Fun fact: functional programming languages tend to implement immutable data structures as persistent data structures since values are immutable by default (generally), it is safe to share references. It has some nice properties, like thread safety and easier reasoning, to name a few.
Let's get back to the interpreter.
Here's the meatier interpret
function (split by parts for ease of reasoning):
(** [interpret expr] interprets and reduce the intermediate AST [expr] into a result AST. *)
let rec interpret env expr =
match expr with
| Null _ | Bool _ | String _ | Number _ | Array _ | Object _ -> ok (env, expr)
| Ident (pos, varname) ->
(match Env.Map.find_opt varname env with
| Some expr -> interpret env expr
| None -> Error.trace ("Undefined variable: " ^ varname) pos >>= error)
When evaluating Ident
, we look up the name in the local environment. If found, we retrieve and interpret
it. If not found, we raise an undefined variable error.
| BinOp (pos, op, e1, e2) ->
(let* (_, e1') = interpret env e1 in
let* (_, e2') = interpret env e2 in
match op, e1', e2' with
| Add, (String _ as v1), (_ as v2) | Add, (_ as v1), (String _ as v2) ->
let* expr' = interpret_concat_op v1 v2 in
ok (env, expr')
| _, Number (pos, v1), Number (_, v2) ->
ok (env, Number (pos, interpret_arith_op op v1 v2))
| _ ->
Error.trace "Invalid binary operation" pos >>= error)
| UnaryOp (pos, op, expr) ->
(let* (env', expr') = interpret env expr in
Result.fold (interpret_unary_op op expr')
~ok:(fun expr' -> ok (env', expr'))
~error:(fun errmsg -> Error.trace errmsg pos >>= error)
)
Here's the new entry, the local token.

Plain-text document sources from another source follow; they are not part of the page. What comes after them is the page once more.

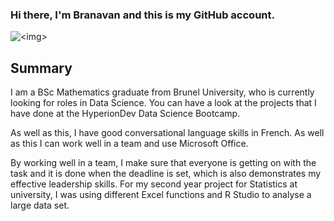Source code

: ### Hi there, I'm Branavan and this is my GitHub account.
<picture>
 <source media="(prefers-color-scheme: dark)" srcset="https://yt3.googleusercontent.com/ytc/AIdro_m3V3_PbQZqHbLpBgx3b_P6pQSJ4txm3vqzb0DE6tI=s176-c-k-c0x00ffffff-no-rj">
 <source media="(prefers-color-scheme: light)" srcset="https://yt3.googleusercontent.com/ytc/AIdro_m3V3_PbQZqHbLpBgx3b_P6pQSJ4txm3vqzb0DE6tI=s176-c-k-c0x00ffffff-no-rj">
 <img alt="<img>" src="https://yt3.googleusercontent.com/ytc/AIdro_m3V3_PbQZqHbLpBgx3b_P6pQSJ4txm3vqzb0DE6tI=s176-c-k-c0x00ffffff-no-rj">
</picture>

## Summary
I am a BSc Mathematics graduate from Brunel University, who is currently looking for roles in Data Science. You can have a look at the projects that I have done at the HyperionDev Data Science Bootcamp.

As well as this, I have good conversational language skills in French. As well as this I can work well in a team and use Microsoft Office.

By working well in a team, I make sure that everyone is getting on with the task and it is done when the deadline is set, which is also demonstrates my effective leadership skills. For my second year project for Statistics at university, I was using different Excel functions and R Studio to analyse a large data set.
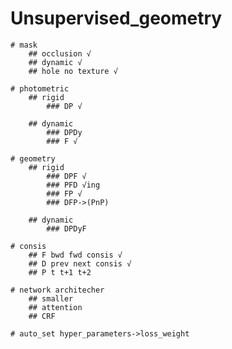 # Unsupervised_geometry
    # mask 
        ## occlusion √
        ## dynamic √
        ## hole no texture √

    # photometric
        ## rigid
            ### DP √

        ## dynamic
            ### DPDy
            ### F √
    
    # geometry
        ## rigid
            ### DPF √
            ### PFD √ing
            ### FP √
            ### DFP->(PnP)

        ## dynamic
            ### DPDyF
    
    # consis
        ## F bwd fwd consis √
        ## D prev next consis √
        ## P t t+1 t+2

    # network architecher
        ## smaller
        ## attention
        ## CRF

    # auto_set hyper_parameters->loss_weight
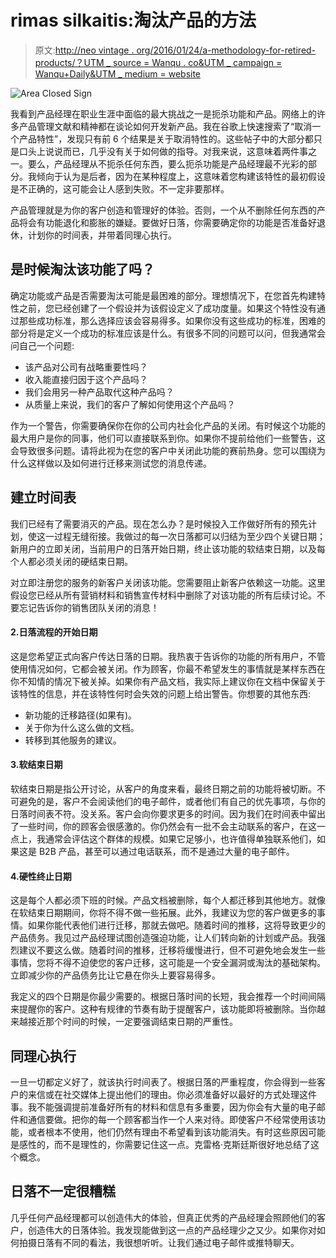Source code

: # rimas silkaitis:淘汰产品的方法

> 原文:[http://neo vintage . org/2016/01/24/a-methodology-for-retired-products/？UTM _ source = Wanqu . co&UTM _ campaign = Wanqu+Daily&UTM _ medium = website](http://neovintage.org/2016/01/24/a-methodology-for-retiring-products/?utm_source=wanqu.co&utm_campaign=Wanqu+Daily&utm_medium=website)

![Area Closed Sign](../Images/542f190d50a290a1f123d89c54f49537.png)

我看到产品经理在职业生涯中面临的最大挑战之一是扼杀功能和产品。网络上的许多产品管理文献和精神都在谈论如何开发新产品。我在谷歌上快速搜索了“取消一个产品特性”，发现只有前 6 个结果是关于取消特性的。这些帖子中的大部分都只是口头上说说而已，几乎没有关于如何做的指导。对我来说，这意味着两件事之一。要么，产品经理从不扼杀任何东西，要么扼杀功能是产品经理最不光彩的部分。我倾向于认为是后者，因为在某种程度上，这意味着您构建该特性的最初假设是不正确的，这可能会让人感到失败。不一定非要那样。

产品管理就是为你的客户创造和管理好的体验。否则，一个从不删除任何东西的产品将会有功能退化和膨胀的嫌疑。要做好日落，你需要确定你的功能是否准备好退休，计划你的时间表，并带着同理心执行。

## 是时候淘汰该功能了吗？

确定功能或产品是否需要淘汰可能是最困难的部分。理想情况下，在您首先构建特性之前，您已经创建了一个假设并为该假设定义了成功度量。如果这个特性没有通过那些成功标准，那么选择应该会容易得多。如果你没有这些成功的标准，困难的部分将是定义一个成功的标准应该是什么。有很多不同的问题可以问，但我通常会问自己一个问题:

*   该产品对公司有战略重要性吗？
*   收入能直接归因于这个产品吗？
*   我们会用另一种产品取代这种产品吗？
*   从质量上来说，我们的客户了解如何使用这个产品吗？

作为一个警告，你需要确保你在你的公司内社会化产品的关闭。有时候这个功能的最大用户是你的同事，他们可以直接联系到你。如果你不提前给他们一些警告，这会导致很多问题。请将此视为在您的客户中关闭此功能的赛前热身。您可以围绕为什么这样做以及如何进行迁移来测试您的消息传递。

## 建立时间表

我们已经有了需要消灭的产品。现在怎么办？是时候投入工作做好所有的预先计划，使这一过程无缝衔接。我做过的每一次日落都可以归结为至少四个关键日期；新用户的立即关闭，当前用户的日落开始日期，终止该功能的软结束日期，以及每个人都必须关闭的硬结束日期。

对立即注册您的服务的新客户关闭该功能。您需要阻止新客户依赖这一功能。这里假设您已经从所有营销材料和销售宣传材料中删除了对该功能的所有后续讨论。不要忘记告诉你的销售团队关闭的消息！

#### 2.日落流程的开始日期

这是您希望正式向客户传达日落的日期。我热衷于告诉你的功能的所有用户，不管使用情况如何，它都会被关闭。作为顾客，你最不希望发生的事情就是某样东西在你不知情的情况下被关掉。如果你有产品文档，我实际上建议你在文档中保留关于该特性的信息，并在该特性何时会失效的问题上给出警告。你想要的其他东西:

*   新功能的迁移路径(如果有)。
*   关于你为什么这么做的文档。
*   转移到其他服务的建议。

#### 3.软结束日期

软结束日期是指公开讨论，从客户的角度来看，最终日期之前的功能将被切断。不可避免的是，客户不会阅读他们的电子邮件，或者他们有自己的优先事项，与你的日落时间表不符。没关系。客户会向你要求更多的时间。因为我们在时间表中留出了一些时间，你的顾客会很感激的。你仍然会有一批不会主动联系的客户，在这一点上，我通常会评估这个群体的规模。如果它足够小，也许值得单独联系他们，如果这是 B2B 产品，甚至可以通过电话联系，而不是通过大量的电子邮件。

#### 4.硬性终止日期

这是每个人都必须下班的时候。产品文档被删除，每个人都迁移到其他地方。就像在软结束日期期间，你将不得不做一些拓展。此外，我建议为您的客户做更多的事情。如果你能代表他们进行迁移，那就去做吧。随着时间的推移，这将导致更少的产品债务。我见过产品经理试图创造强迫功能，让人们转向新的计划或产品。我强烈建议不要这么做。随着时间的推移，迁移将缓慢进行，但不可避免地会发生一些事情，您将不得不迫使您的客户迁移，这可能是一个安全漏洞或淘汰的基础架构。立即减少你的产品债务比让它悬在你头上要容易得多。

我定义的四个日期是你最少需要的。根据日落时间的长短，我会推荐一个时间间隔来提醒你的客户。这种有规律的节奏有助于提醒客户，该功能即将被删除。当你越来越接近那个时间的时候，一定要强调结束日期的严重性。

## 同理心执行

一旦一切都定义好了，就该执行时间表了。根据日落的严重程度，你会得到一些客户的来信或在社交媒体上提出他们的理由。你必须准备好以最好的方式处理这件事。我不能强调提前准备好所有的材料和信息有多重要，因为你会有大量的电子邮件和通信要做。把你的每一个顾客都当作一个人来对待。即使客户不经常使用该功能，或者根本不使用，他们仍然有理由不希望看到该功能消失。有时这些原因可能是感性的，而不是理性的，你需要记住这一点。克雷格·克斯廷斯很好地总结了这个概念。

## 日落不一定很糟糕

几乎任何产品经理都可以创造伟大的体验，但真正优秀的产品经理会照顾他们的客户，创造伟大的日落体验。我发现能做到这一点的产品经理少之又少。如果你对如何拍摄日落有不同的看法，我很想听听。让我们通过电子邮件或推特聊天。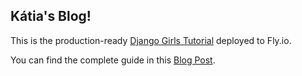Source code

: ## Kátia's Blog!

This is the production-ready [Django Girls Tutorial](https://tutorial.djangogirls.org/en/) deployed to Fly.io.

You can find the complete guide in this [Blog Post](https://fly.io/django-beats/deploying-django-to-production/).
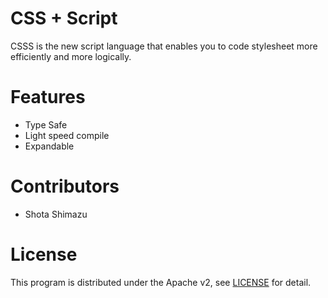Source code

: # CSS + Script
CSSS is the new script language that enables you to code stylesheet more efficiently and more logically.

# Features
- Type Safe
- Light speed compile
- Expandable  

# Contributors 

- Shota Shimazu

# License
This program is distributed under the Apache v2, see [LICENSE](LICENSE) for detail.


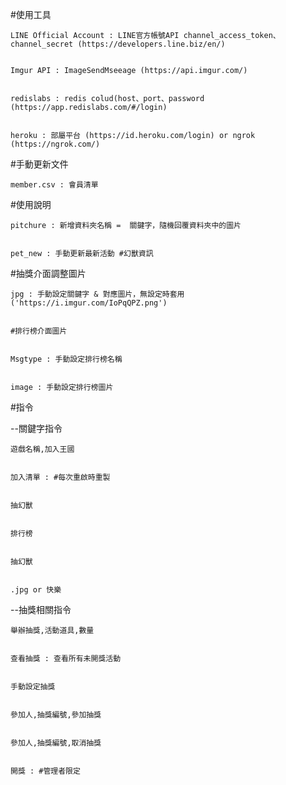 #使用工具


    LINE Official Account : LINE官方帳號API channel_access_token、channel_secret (https://developers.line.biz/en/)


    Imgur API : ImageSendMseeage (https://api.imgur.com/)


    redislabs : redis colud(host、port、password (https://app.redislabs.com/#/login)


    heroku : 部屬平台 (https://id.heroku.com/login) or ngrok (https://ngrok.com/)


#手動更新文件


    member.csv : 會員清單



#使用說明

    pitchure : 新增資料夾名稱 =  關鍵字，隨機回覆資料夾中的圖片


    pet_new : 手動更新最新活動 #幻獸資訊


#抽獎介面調整圖片


    jpg : 手動設定關鍵字 & 對應圖片，無設定時套用('https://i.imgur.com/IoPqQPZ.png')


    #排行榜介面圖片


    Msgtype : 手動設定排行榜名稱


    image : 手動設定排行榜圖片


#指令

--關鍵字指令


    遊戲名稱,加入王國


    加入清單 : #每次重啟時重製


    抽幻獸


    排行榜


    抽幻獸


    .jpg or 快樂


  --抽獎相關指令


    舉辦抽獎,活動道具,數量


    查看抽獎 : 查看所有未開獎活動


    手動設定抽獎


    參加人,抽獎編號,參加抽獎


    參加人,抽獎編號,取消抽獎


    開獎 : #管理者限定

Since it is a list of variables, we iterate over each entry and add the expr
to the environment:
| Local (_, vars) ->
let acc_fun env (varname, expr) = Env.Map.add varname expr env in
let env' = List.fold_left acc_fun env vars
in ok (env', Unit)
The semantics here are important. Each item we iterate will accumulate in a new env
, which should be passed to the next, adding variables to the scope.
We need to be attentive here to one aspect of Jsonnet. It's lazy, so the expr
is added to the environment unevaluated. It will be evaluated if and only if eventually needed to generate a result. This is an important characteristic that we need to comply with.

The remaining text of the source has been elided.